Figure 3: Failure to terminate TNF-induced phosphorylation of p65 by PHF20.

(a,b) HeLa and D54 cells were infected with either rAd–Lac or rAd–flag–PHF20 for 24 h, and then cells were treated with TNF for indicated times. Whole-cell lysates were immunoblotted with indicated antibodies (left). Relative density was obtained by densitometry of the corresponding immunoblot data. Data are from one representative of three independent experiments (mean±s.e. of triplicate, (right). (c) Teb-on PHF20 HEK293 cells were incubated with or without teb (25 μM) for 12 h, and then further treated with TNF for indicated times. Whole-cell lysates were immunoblotted as in a. (d) HEK293 cells were co-transfected with the expression plasmids of HA-p65, Myc-p300 and different amounts of flag–PHF20. Immunoprecipitates were prepared with anti-HA antibody and immunoblotted with anti-Acetyl-p65-Lys310 antibodies.
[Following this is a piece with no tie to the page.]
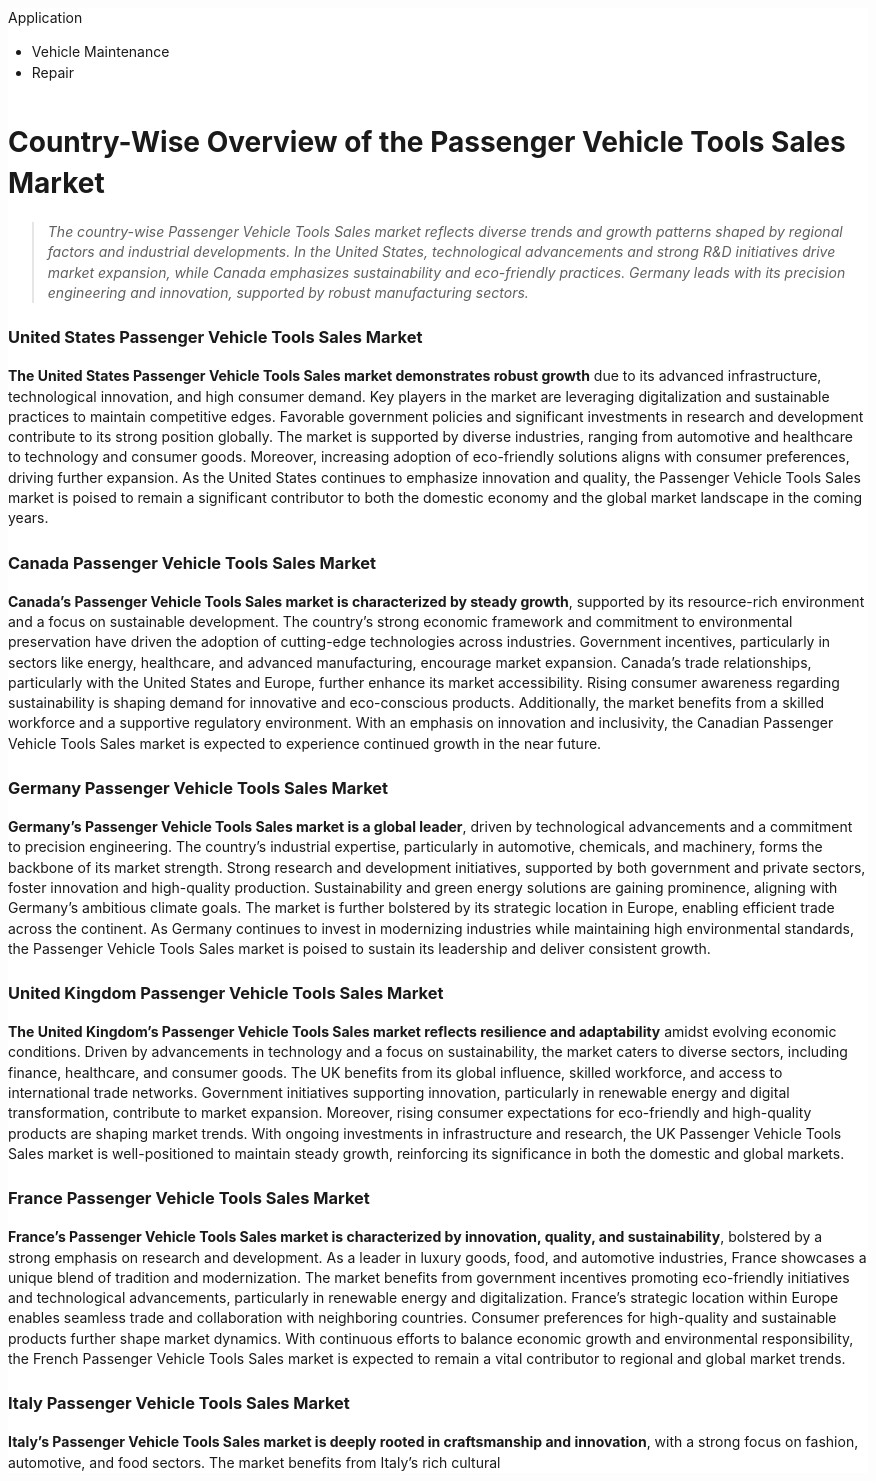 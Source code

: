 Application</h3><ul><li>Vehicle Maintenance</li><li>Repair</li></ul><h1><span class="">Country-Wise Overview of the Passenger Vehicle Tools Sales Market<br /></span></h1><blockquote><p><em><span class="">The country-wise Passenger Vehicle Tools Sales market reflects diverse trends and growth patterns shaped by regional factors and industrial developments. In the United States, technological advancements and strong R&amp;D initiatives drive market expansion, while Canada emphasizes sustainability and eco-friendly practices. Germany leads with its precision engineering and innovation, supported by robust manufacturing sectors.</span></em></p></blockquote><h3><strong>United States Passenger Vehicle Tools Sales Market</strong></h3><p><strong>The United States Passenger Vehicle Tools Sales market demonstrates robust growth</strong> due to its advanced infrastructure, technological innovation, and high consumer demand. Key players in the market are leveraging digitalization and sustainable practices to maintain competitive edges. Favorable government policies and significant investments in research and development contribute to its strong position globally. The market is supported by diverse industries, ranging from automotive and healthcare to technology and consumer goods. Moreover, increasing adoption of eco-friendly solutions aligns with consumer preferences, driving further expansion. As the United States continues to emphasize innovation and quality, the Passenger Vehicle Tools Sales market is poised to remain a significant contributor to both the domestic economy and the global market landscape in the coming years.</p><h3><strong>Canada Passenger Vehicle Tools Sales Market</strong></h3><p><strong>Canada&rsquo;s Passenger Vehicle Tools Sales market is characterized by steady growth</strong>, supported by its resource-rich environment and a focus on sustainable development. The country&rsquo;s strong economic framework and commitment to environmental preservation have driven the adoption of cutting-edge technologies across industries. Government incentives, particularly in sectors like energy, healthcare, and advanced manufacturing, encourage market expansion. Canada&rsquo;s trade relationships, particularly with the United States and Europe, further enhance its market accessibility. Rising consumer awareness regarding sustainability is shaping demand for innovative and eco-conscious products. Additionally, the market benefits from a skilled workforce and a supportive regulatory environment. With an emphasis on innovation and inclusivity, the Canadian Passenger Vehicle Tools Sales market is expected to experience continued growth in the near future.</p><h3><strong>Germany Passenger Vehicle Tools Sales Market</strong></h3><p><strong>Germany&rsquo;s Passenger Vehicle Tools Sales market is a global leader</strong>, driven by technological advancements and a commitment to precision engineering. The country&rsquo;s industrial expertise, particularly in automotive, chemicals, and machinery, forms the backbone of its market strength. Strong research and development initiatives, supported by both government and private sectors, foster innovation and high-quality production. Sustainability and green energy solutions are gaining prominence, aligning with Germany&rsquo;s ambitious climate goals. The market is further bolstered by its strategic location in Europe, enabling efficient trade across the continent. As Germany continues to invest in modernizing industries while maintaining high environmental standards, the Passenger Vehicle Tools Sales market is poised to sustain its leadership and deliver consistent growth.</p><h3><strong>United Kingdom Passenger Vehicle Tools Sales Market</strong></h3><p><strong>The United Kingdom&rsquo;s Passenger Vehicle Tools Sales market reflects resilience and adaptability</strong> amidst evolving economic conditions. Driven by advancements in technology and a focus on sustainability, the market caters to diverse sectors, including finance, healthcare, and consumer goods. The UK benefits from its global influence, skilled workforce, and access to international trade networks. Government initiatives supporting innovation, particularly in renewable energy and digital transformation, contribute to market expansion. Moreover, rising consumer expectations for eco-friendly and high-quality products are shaping market trends. With ongoing investments in infrastructure and research, the UK Passenger Vehicle Tools Sales market is well-positioned to maintain steady growth, reinforcing its significance in both the domestic and global markets.</p><h3><strong>France Passenger Vehicle Tools Sales Market</strong></h3><p><strong>France&rsquo;s Passenger Vehicle Tools Sales market is characterized by innovation, quality, and sustainability</strong>, bolstered by a strong emphasis on research and development. As a leader in luxury goods, food, and automotive industries, France showcases a unique blend of tradition and modernization. The market benefits from government incentives promoting eco-friendly initiatives and technological advancements, particularly in renewable energy and digitalization. France&rsquo;s strategic location within Europe enables seamless trade and collaboration with neighboring countries. Consumer preferences for high-quality and sustainable products further shape market dynamics. With continuous efforts to balance economic growth and environmental responsibility, the French Passenger Vehicle Tools Sales market is expected to remain a vital contributor to regional and global market trends.</p><h3><strong>Italy Passenger Vehicle Tools Sales Market</strong></h3><p><strong>Italy&rsquo;s Passenger Vehicle Tools Sales market is deeply rooted in craftsmanship and innovation</strong>, with a strong focus on fashion, automotive, and food sectors. The market benefits from Italy&rsquo;s rich cultural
Whole-cell lysates were immunoblotted as in a. (e) HeLa cells were infected with either rAd–Lac or rAd–flag–PHF20, which was followed by TNF treatment for indicated times. After the immunoprecipitation with anti-p65 antibody, immunoprecipitated IκBα was detected by immunoblotting with anti-IκBα antibody (top first row). Co-immunoprecipitated p50 serves as a positive control (top second row). Whole-cell lysates were immunoblotted as in a. The asterisk indicates nonspecific bands for anti-IκBα antibody. (f) HEK293 cells were co-transfected with the indicated expression plasmids, and followed by TNF treatment for 2 h. Immunoprecipitates were prepared with anti-p65 antibody and immunoblotted as in e. (g) HeLa cells were infected with either rAd–Lac or rAd–flag–PHF20, and followed by TNF treatment for indicated times. Cytosolic and nuclear fractions were obtained, and immunoblot was performed as in a.